The Corpse Pose That Almost Wasn’t

This morning was one of those rare — like, white buffalo rare — days where I woke up before the kids. Even though it was a “mommy morning” (hubs and I alternate the early parenting shift), I managed to get my butt out of bed and on to the mat for a lovely, gentle practice that was mostly about being on the floor and giving a shot of oil to my Tin Man hips. (Reclined hand to big toe pose, crescent pose, cobbler pose, pigeon pose, with a couple of downdogs thrown in for good measure.)

I had just flipped open my dog-eared copy of The Woman’s Book of Yoga and Health to see which poses boost immunity, as my adorable little germ smugglers have brought YET ANOTHER virus into the house which I have YET AGAIN fallen prey to. Seated twist, check. Legs up the wall, check. All that was left to do was a corpse pose.
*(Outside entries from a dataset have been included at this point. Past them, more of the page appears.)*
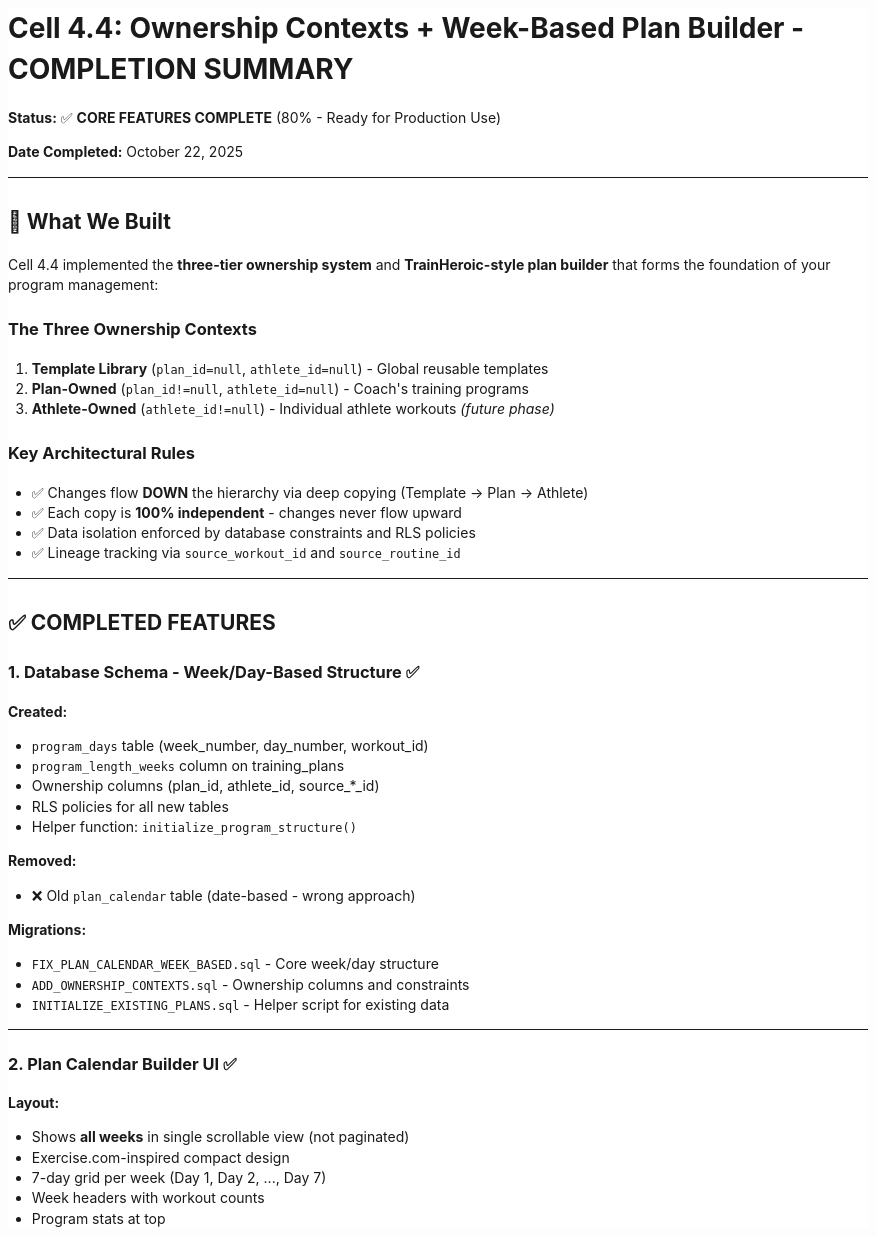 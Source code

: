 # Cell 4.4: Ownership Contexts + Week-Based Plan Builder - COMPLETION SUMMARY

**Status:** ✅ **CORE FEATURES COMPLETE** (80% - Ready for Production Use)

**Date Completed:** October 22, 2025

---

## 🎯 **What We Built**

Cell 4.4 implemented the **three-tier ownership system** and **TrainHeroic-style plan builder** that forms the foundation of your program management:

### **The Three Ownership Contexts**
1. **Template Library** (`plan_id=null`, `athlete_id=null`) - Global reusable templates
2. **Plan-Owned** (`plan_id!=null`, `athlete_id=null`) - Coach's training programs
3. **Athlete-Owned** (`athlete_id!=null`) - Individual athlete workouts *(future phase)*

### **Key Architectural Rules**
- ✅ Changes flow **DOWN** the hierarchy via deep copying (Template → Plan → Athlete)
- ✅ Each copy is **100% independent** - changes never flow upward
- ✅ Data isolation enforced by database constraints and RLS policies
- ✅ Lineage tracking via `source_workout_id` and `source_routine_id`

---

## ✅ **COMPLETED FEATURES**

### 1. Database Schema - Week/Day-Based Structure ✅

**Created:**
- `program_days` table (week_number, day_number, workout_id)
- `program_length_weeks` column on training_plans
- Ownership columns (plan_id, athlete_id, source_*_id)
- RLS policies for all new tables
- Helper function: `initialize_program_structure()`

**Removed:**
- ❌ Old `plan_calendar` table (date-based - wrong approach)

**Migrations:**
- `FIX_PLAN_CALENDAR_WEEK_BASED.sql` - Core week/day structure
- `ADD_OWNERSHIP_CONTEXTS.sql` - Ownership columns and constraints
- `INITIALIZE_EXISTING_PLANS.sql` - Helper script for existing data

---

### 2. Plan Calendar Builder UI ✅

**Layout:**
- Shows **all weeks** in single scrollable view (not paginated)
- Exercise.com-inspired compact design
- 7-day grid per week (Day 1, Day 2, ..., Day 7)
- Week headers with workout counts
- Program stats at top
And that’s when my daughter walked in.

Luckily, I have two yoga mats, one of which is blue — her favorite color. She said, “Mommy I wanna do yoga too.” I did have to check myself, because part of me was wishing I’d been done one minute earlier and we could now be on our way downstairs to proceed with our standard routine. But hey, I’m no dummy. If the kid wants to get her yoga on, and time allows, let’s do it.

She plopped her butt down on my bolster and then laid back so her head was on the floor, knees bent. “Mommy, this is crab pose, try it!” I tried it. Felt pretty darn good. Then she flipped over on to hands and knees, put her forehead on the floor, and reached back and grabbed her feet. “Mommy, this is knee stand, try it!” I had no idea if I was going to be able to pull this one off, but I managed a fair approximation.

And then I said, “OK baby, time for the last and most important pose, lie still on your back and listen to your breathing pose.” I lay down in corpse pose, and she “fixed” my arms so they didn’t touch her mat. Then she lay down on her stomach with her hands underneath her and said, “Mommy this is cloud pose.” “Are you pretending you’re a cloud floating through the sky?” I asked. She nodded. Then she snuck one hand out from under her and held my hand. And we lay there for a minute, quiet, floating.   Perfect.